Problem details: Please write out only the lines from the line with "so there are" to the line with "ecm & M & h11 & earth", inclusive, exactly as they stand below, without the pictures.
Data supplied section start
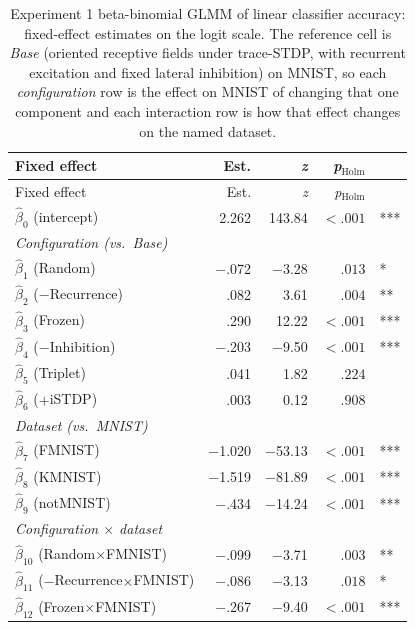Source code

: \footnotesize{
\begin{longtable}{lrrrl}
    \caption{Experiment 1 beta-binomial GLMM of linear classifier accuracy: fixed-effect estimates
    on the logit scale. The reference cell is \textit{Base} (oriented receptive fields
    under trace-STDP, with recurrent excitation and fixed lateral inhibition) on MNIST,
    so each \textit{configuration} row is the effect on MNIST of changing that one
    component and each interaction row is how that effect changes on the named
    dataset.\label{tab:glmm_phase1}}\\
    \toprule
    \textbf{Fixed effect} & Est. & \textit{z} & \textit{p}$_{\text{Holm}}$ & \\
    \midrule
    \endfirsthead
    \toprule
    Fixed effect & Est. & \textit{z} & \textit{p}$_{\text{Holm}}$ & \\
    \midrule
    \endhead
    $\hat{\beta}_0$ (intercept) & 2.262 & 143.84 & $<.001$ & ***\\
    \multicolumn{5}{l}{\textit{Configuration (vs.\ Base)}}\\
    $\hat{\beta}_{1}$ (Random) & $-$.072 & $-$3.28 & $.013$ & *\\
    $\hat{\beta}_{2}$ ($-$Recurrence) & .082 & 3.61 & $.004$ & **\\
    $\hat{\beta}_{3}$ (Frozen) & .290 & 12.22 & $<.001$ & ***\\
    $\hat{\beta}_{4}$ ($-$Inhibition) & $-$.203 & $-$9.50 & $<.001$ & ***\\
    $\hat{\beta}_{5}$ (Triplet) & .041 & 1.82 & $.224$ & \\
    $\hat{\beta}_{6}$ ($+$iSTDP) & .003 & 0.12 & $.908$ & \\
    \multicolumn{5}{l}{\textit{Dataset (vs.\ MNIST)}}\\
    $\hat{\beta}_{7}$ (FMNIST) & $-$1.020 & $-$53.13 & $<.001$ & ***\\
    $\hat{\beta}_{8}$ (KMNIST) & $-$1.519 & $-$81.89 & $<.001$ & ***\\
    $\hat{\beta}_{9}$ (notMNIST) & $-$.434 & $-$14.24 & $<.001$ & ***\\
    \multicolumn{5}{l}{\textit{Configuration $\times$ dataset}}\\
    $\hat{\beta}_{10}$ (Random$\times$FMNIST) & $-$.099 & $-$3.71 & $.003$ & **\\
    $\hat{\beta}_{11}$ ($-$Recurrence$\times$FMNIST) & $-$.086 & $-$3.13 & $.018$ & *\\
    $\hat{\beta}_{12}$ (Frozen$\times$FMNIST) & $-$.267 & $-$9.40 & $<.001$ & ***\\

\end{longtable}}
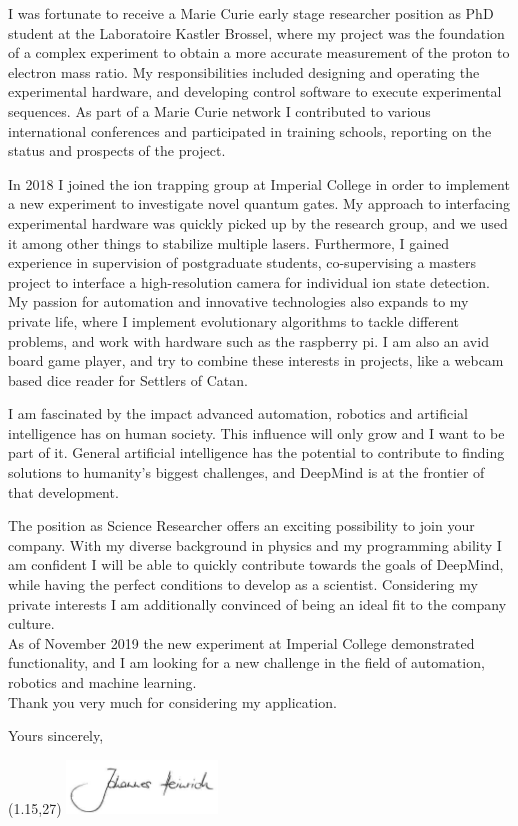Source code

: \documentclass[10pt, a4paper]{class_cover_letter}
\begin{document}
I was fortunate to receive a Marie Curie early stage researcher position as PhD student at the Laboratoire Kastler Brossel, where my project was the foundation of a complex experiment to obtain a more accurate measurement of the proton to electron mass ratio. My responsibilities included designing and operating the experimental hardware, and developing control software to execute experimental sequences. As part of a Marie Curie network I contributed to various international conferences and participated in training schools, reporting on the status and prospects of the project.

In 2018 I joined the ion trapping group at Imperial College in order to implement a new experiment to investigate novel quantum gates. My approach to interfacing experimental hardware was quickly picked up by the research group, and we used it among other things to stabilize multiple lasers. Furthermore, I gained experience in supervision of postgraduate students, co-supervising a masters project to interface a high-resolution camera for individual ion state detection.\\

My passion for automation and innovative technologies also expands to my private life, where I implement evolutionary algorithms to tackle different problems, and work with hardware such as the raspberry pi. I am also an avid board game player, and try to combine these interests in projects, like a webcam based dice reader for Settlers of Catan. 

I am fascinated by the impact advanced automation, robotics and artificial intelligence has on human society. This influence will only grow and I want to be part of it. General artificial intelligence has the potential to contribute to finding solutions to humanity's biggest challenges, and DeepMind is at the frontier of that development.

The position as Science Researcher offers an exciting possibility to join your company. With my diverse background in physics and my programming ability I am confident I will be able to quickly contribute towards the goals of DeepMind, while having the perfect conditions to develop as a scientist. Considering my private interests I am additionally convinced of being an ideal fit to the company culture.\\

As of November 2019 the new experiment at Imperial College demonstrated functionality, and I am looking for a new challenge in the field of automation, robotics and machine learning.\\

Thank you very much for considering my application.

\vspace{0.7cm}
Yours sincerely,

\begin{textblock}{10}(1.15,27)
\includegraphics[width=4cm]{unterschrift.png}
\end{textblock}
\end{document}
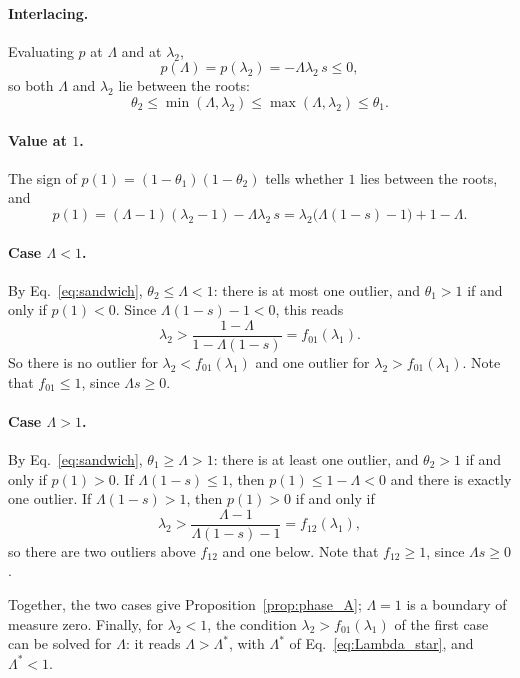 \paragraph{Interlacing.} Evaluating $p$ at $\Lambda$ and at $\lambda_2$,
\[
    p(\Lambda) = p(\lambda_2) = -\Lambda\lambda_2\, s \le 0 ,
\]
so both $\Lambda$ and $\lambda_2$ lie between the roots:
\begin{equation}
    \theta_2 \le \min(\Lambda, \lambda_2) \le \max(\Lambda, \lambda_2) \le \theta_1 .
    \label{eq:sandwich}
\end{equation}

\paragraph{Value at $1$.} The sign of $p(1) = (1-\theta_1)(1-\theta_2)$ tells whether $1$ lies between the roots, and
\[
    p(1) = (\Lambda-1)(\lambda_2-1) - \Lambda\lambda_2\, s = \lambda_2\big(\Lambda(1-s) - 1\big) + 1 - \Lambda .
\]

\paragraph{Case $\Lambda < 1$.} By Eq.~\eqref{eq:sandwich}, $\theta_2 \le \Lambda < 1$: there is at most one outlier, and $\theta_1 > 1$ if and only if $p(1) < 0$. Since $\Lambda(1-s) - 1 < 0$, this reads
\[
    \lambda_2 > \frac{1-\Lambda}{1-\Lambda(1-s)} = f_{01}(\lambda_1) .
\]
So there is no outlier for $\lambda_2 < f_{01}(\lambda_1)$ and one outlier for $\lambda_2 > f_{01}(\lambda_1)$. Note that $f_{01} \le 1$, since $\Lambda s \ge 0$.

\paragraph{Case $\Lambda > 1$.} By Eq.~\eqref{eq:sandwich}, $\theta_1 \ge \Lambda > 1$: there is at least one outlier, and $\theta_2 > 1$ if and only if $p(1) > 0$. If $\Lambda(1-s) \le 1$, then $p(1) \le 1 - \Lambda < 0$ and there is exactly one outlier. If $\Lambda(1-s) > 1$, then $p(1) > 0$ if and only if
\[
    \lambda_2 > \frac{\Lambda-1}{\Lambda(1-s)-1} = f_{12}(\lambda_1) ,
\]
so there are two outliers above $f_{12}$ and one below. Note that $f_{12} \ge 1$, since $\Lambda s \ge 0$.

\noindent
Together, the two cases give Proposition~\ref{prop:phase_A}; $\Lambda = 1$ is a boundary of measure zero. Finally, for $\lambda_2 < 1$, the condition $\lambda_2 > f_{01}(\lambda_1)$ of the first case can be solved for $\Lambda$: it reads $\Lambda > \Lambda^*$, with $\Lambda^*$ of Eq.~\eqref{eq:Lambda_star}, and $\Lambda^* < 1$.

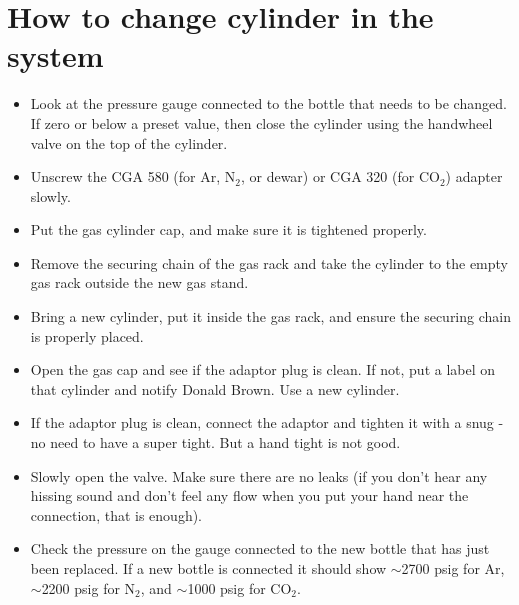 \section{How to change cylinder in the system}
\begin{itemize}
\item
 Look at the pressure gauge connected to the bottle that needs to be changed. If zero or below a preset value, then
 close the cylinder using the handwheel valve on the top of the cylinder.
\item Unscrew the CGA 580 (for Ar, N$_2$, or dewar) or CGA 320 (for CO$_2$) adapter slowly.
\item Put the gas cylinder cap, and make sure it is tightened properly.
\item Remove the securing chain of the gas rack and take the cylinder to the empty gas rack outside the new gas stand.
\item Bring a new cylinder, put it inside the gas rack, and ensure the securing chain is properly placed.
\item Open the gas cap and see if the adaptor plug is clean. If not, put a label on that cylinder and notify Donald Brown. Use a new cylinder.
\item If the adaptor plug is clean, connect the adaptor and tighten it with a snug - no need to have a super tight. But a hand tight is not good.
\item Slowly open the valve. Make sure there are no leaks (if you don't hear any hissing sound and don't feel any flow when you put your hand near the connection, that is enough).
\item Check the pressure on the gauge connected to the new bottle that has just been replaced. If a new bottle is connected it should show $\sim$2700 psig for Ar, $\sim$2200 psig for N$_2$, and $\sim$1000 psig for CO$_2$.
\end{itemize}


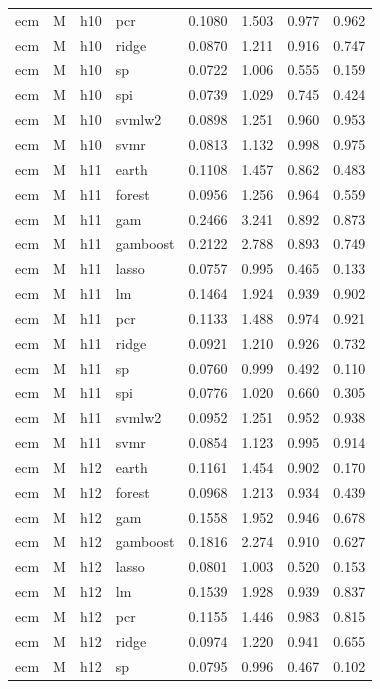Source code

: \begin{ThreePartTable}
\begin{longtable}[t]{llclcccc}
ecm & M & h10 & pcr & 0.1080 & 1.503 & 0.977 & 0.962\\
ecm & M & h10 & ridge & 0.0870 & 1.211 & 0.916 & 0.747\\
ecm & M & h10 & sp & 0.0722 & 1.006 & 0.555 & 0.159\\
ecm & M & h10 & spi & 0.0739 & 1.029 & 0.745 & 0.424\\
ecm & M & h10 & svmlw2 & 0.0898 & 1.251 & 0.960 & 0.953\\
ecm & M & h10 & svmr & 0.0813 & 1.132 & 0.998 & 0.975\\
\addlinespace
ecm & M & h11 & earth & 0.1108 & 1.457 & 0.862 & 0.483\\
ecm & M & h11 & forest & 0.0956 & 1.256 & 0.964 & 0.559\\
ecm & M & h11 & gam & 0.2466 & 3.241 & 0.892 & 0.873\\
ecm & M & h11 & gamboost & 0.2122 & 2.788 & 0.893 & 0.749\\
ecm & M & h11 & lasso & 0.0757 & 0.995 & 0.465 & 0.133\\
ecm & M & h11 & lm & 0.1464 & 1.924 & 0.939 & 0.902\\
ecm & M & h11 & pcr & 0.1133 & 1.488 & 0.974 & 0.921\\
ecm & M & h11 & ridge & 0.0921 & 1.210 & 0.926 & 0.732\\
ecm & M & h11 & sp & 0.0760 & 0.999 & 0.492 & 0.110\\
ecm & M & h11 & spi & 0.0776 & 1.020 & 0.660 & 0.305\\
ecm & M & h11 & svmlw2 & 0.0952 & 1.251 & 0.952 & 0.938\\
ecm & M & h11 & svmr & 0.0854 & 1.123 & 0.995 & 0.914\\
\addlinespace
ecm & M & h12 & earth & 0.1161 & 1.454 & 0.902 & 0.170\\
ecm & M & h12 & forest & 0.0968 & 1.213 & 0.934 & 0.439\\
ecm & M & h12 & gam & 0.1558 & 1.952 & 0.946 & 0.678\\
ecm & M & h12 & gamboost & 0.1816 & 2.274 & 0.910 & 0.627\\
ecm & M & h12 & lasso & 0.0801 & 1.003 & 0.520 & 0.153\\
ecm & M & h12 & lm & 0.1539 & 1.928 & 0.939 & 0.837\\
ecm & M & h12 & pcr & 0.1155 & 1.446 & 0.983 & 0.815\\
ecm & M & h12 & ridge & 0.0974 & 1.220 & 0.941 & 0.655\\
ecm & M & h12 & sp & 0.0795 & 0.996 & 0.467 & 0.102\\

\end{longtable}
\end{ThreePartTable}
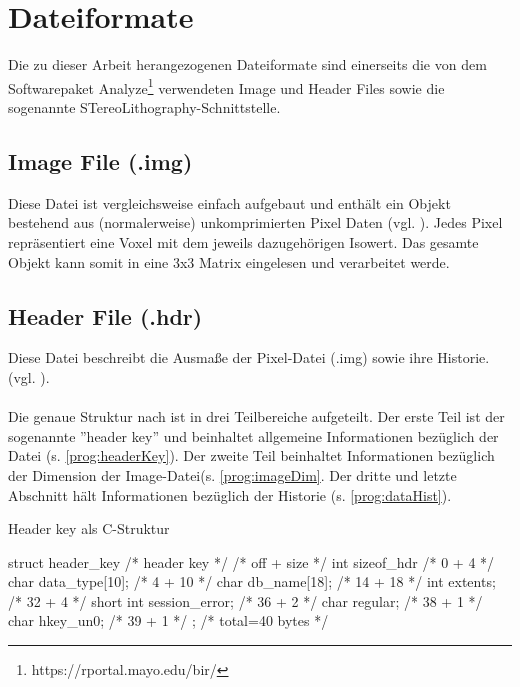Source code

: \section{Dateiformate}
\label{sec:DateiEinf}
Die zu dieser Arbeit herangezogenen Dateiformate sind einerseits die von dem Softwarepaket Analyze\footnote{https://rportal.mayo.edu/bir/} verwendeten Image und Header Files sowie die sogenannte STereoLithography-Schnittstelle. 

\subsection{Image File (.img)}
Diese Datei ist vergleichsweise einfach aufgebaut und enthält ein Objekt bestehend aus (normalerweise) unkomprimierten Pixel Daten (vgl. \citep{AnalyzeFormat}). Jedes Pixel repräsentiert eine Voxel mit dem jeweils dazugehörigen Isowert. Das gesamte Objekt kann somit in eine 3x3 Matrix eingelesen und verarbeitet werde.

\subsection{Header File (.hdr)}
\label{sec:DateiHead}
Diese Datei beschreibt die Ausmaße der Pixel-Datei (.img) sowie ihre Historie. (vgl. \citep{AnalyzeFormat}). \\\\
Die genaue Struktur nach \citep{AnalyzeFormat} ist in drei Teilbereiche aufgeteilt. Der erste Teil ist der sogenannte ''header key'' und beinhaltet allgemeine Informationen bezüglich der Datei (s. \ref{prog:headerKey}). Der zweite Teil beinhaltet Informationen bezüglich der Dimension der Image-Datei(s. \ref{prog:imageDim}. Der dritte und letzte Abschnitt hält Informationen bezüglich der Historie (s. \ref{prog:dataHist}).

\begin{program}[H]
	\caption{Header key als C-Struktur \citep{AnalyzeFormat}}
	\label{prog:headerKey}
	\begin{CCode}
struct header_key /* header key */
{ /* off + size */
	int sizeof_hdr /* 0 + 4 */
	char data_type[10]; /* 4 + 10 */
	char db_name[18]; /* 14 + 18 */
	int extents; /* 32 + 4 */
	short int session_error; /* 36 + 2 */
	char regular; /* 38 + 1 */
	char hkey_un0; /* 39 + 1 */
}; /* total=40 bytes */ 
	\end{CCode}
\end{program}

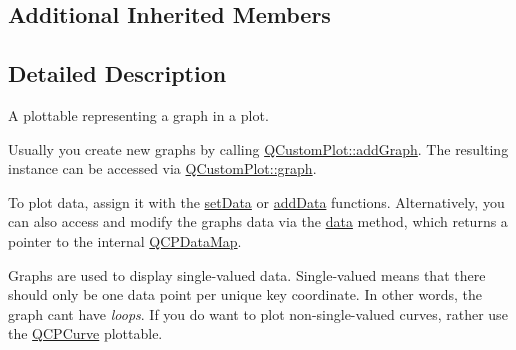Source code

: \subsection*{Additional Inherited Members}


\subsection{Detailed Description}
A plottable representing a graph in a plot. 



Usually you create new graphs by calling \hyperlink{class_q_custom_plot_a6fb2873d35a8a8089842d81a70a54167}{Q\+Custom\+Plot\+::add\+Graph}. The resulting instance can be accessed via \hyperlink{class_q_custom_plot_a6ecae130f684b25276fb47bd3a5875c6}{Q\+Custom\+Plot\+::graph}.

To plot data, assign it with the \hyperlink{class_q_c_p_graph_a1df2fd710545c8ba3b2c99a39a27bf8b}{set\+Data} or \hyperlink{class_q_c_p_graph_aa5c6181d84db72ce4dbe9dc15a34ef4f}{add\+Data} functions. Alternatively, you can also access and modify the graph\textquotesingle{}s data via the \hyperlink{class_q_c_p_graph_acde1c0d1f6a817930489548396e6b3e6}{data} method, which returns a pointer to the internal \hyperlink{qcustomplot_8h_a84a9c4a4c2216ccfdcb5f3067cda76e3}{Q\+C\+P\+Data\+Map}.

Graphs are used to display single-\/valued data. Single-\/valued means that there should only be one data point per unique key coordinate. In other words, the graph can\textquotesingle{}t have {\itshape loops}. If you do want to plot non-\/single-\/valued curves, rather use the \hyperlink{class_q_c_p_curve}{Q\+C\+P\+Curve} plottable.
Data supplied section end
Result:
so there are two outliers above $f_{12}$ and one below. Note that $f_{12} \ge 1$, since $\Lambda s \ge 0$.

\noindent
Together, the two cases give Proposition~\ref{prop:phase_A}; $\Lambda = 1$ is a boundary of measure zero. Finally, for $\lambda_2 < 1$, the condition $\lambda_2 > f_{01}(\lambda_1)$ of the first case can be solved for $\Lambda$: it reads $\Lambda > \Lambda^*$, with $\Lambda^*$ of Eq.~\eqref{eq:Lambda_star}, and $\Lambda^* < 1$.

 \section{How to change cylinder in the system}
\begin{itemize}
\item
 Look at the pressure gauge connected to the bottle that needs to be changed. If zero or below a preset value, then
 close the cylinder using the handwheel valve on the top of the cylinder.
\item Unscrew the CGA 580 (for Ar, N$_2$, or dewar) or CGA 320 (for CO$_2$) adapter slowly.
\item Put the gas cylinder cap, and make sure it is tightened properly.
\item Remove the securing chain of the gas rack and take the cylinder to the empty gas rack outside the new gas stand.
\item Bring a new cylinder, put it inside the gas rack, and ensure the securing chain is properly placed.
\item Open the gas cap and see if the adaptor plug is clean. If not, put a label on that cylinder and notify Donald Brown. Use a new cylinder.
\item If the adaptor plug is clean, connect the adaptor and tighten it with a snug - no need to have a super tight. But a hand tight is not good.
\item Slowly open the valve. Make sure there are no leaks (if you don't hear any hissing sound and don't feel any flow when you put your hand near the connection, that is enough).
\item Check the pressure on the gauge connected to the new bottle that has just been replaced. If a new bottle is connected it should show $\sim$2700 psig for Ar, $\sim$2200 psig for N$_2$, and $\sim$1000 psig for CO$_2$.
\end{itemize}


Source code

: \begin{ThreePartTable}
\begin{longtable}[t]{llclcccc}
ecm & M & h10 & pcr & 0.1080 & 1.503 & 0.977 & 0.962\\
ecm & M & h10 & ridge & 0.0870 & 1.211 & 0.916 & 0.747\\
ecm & M & h10 & sp & 0.0722 & 1.006 & 0.555 & 0.159\\
ecm & M & h10 & spi & 0.0739 & 1.029 & 0.745 & 0.424\\
ecm & M & h10 & svmlw2 & 0.0898 & 1.251 & 0.960 & 0.953\\
ecm & M & h10 & svmr & 0.0813 & 1.132 & 0.998 & 0.975\\
\addlinespace
ecm & M & h11 & earth & 0.1108 & 1.457 & 0.862 & 0.483\\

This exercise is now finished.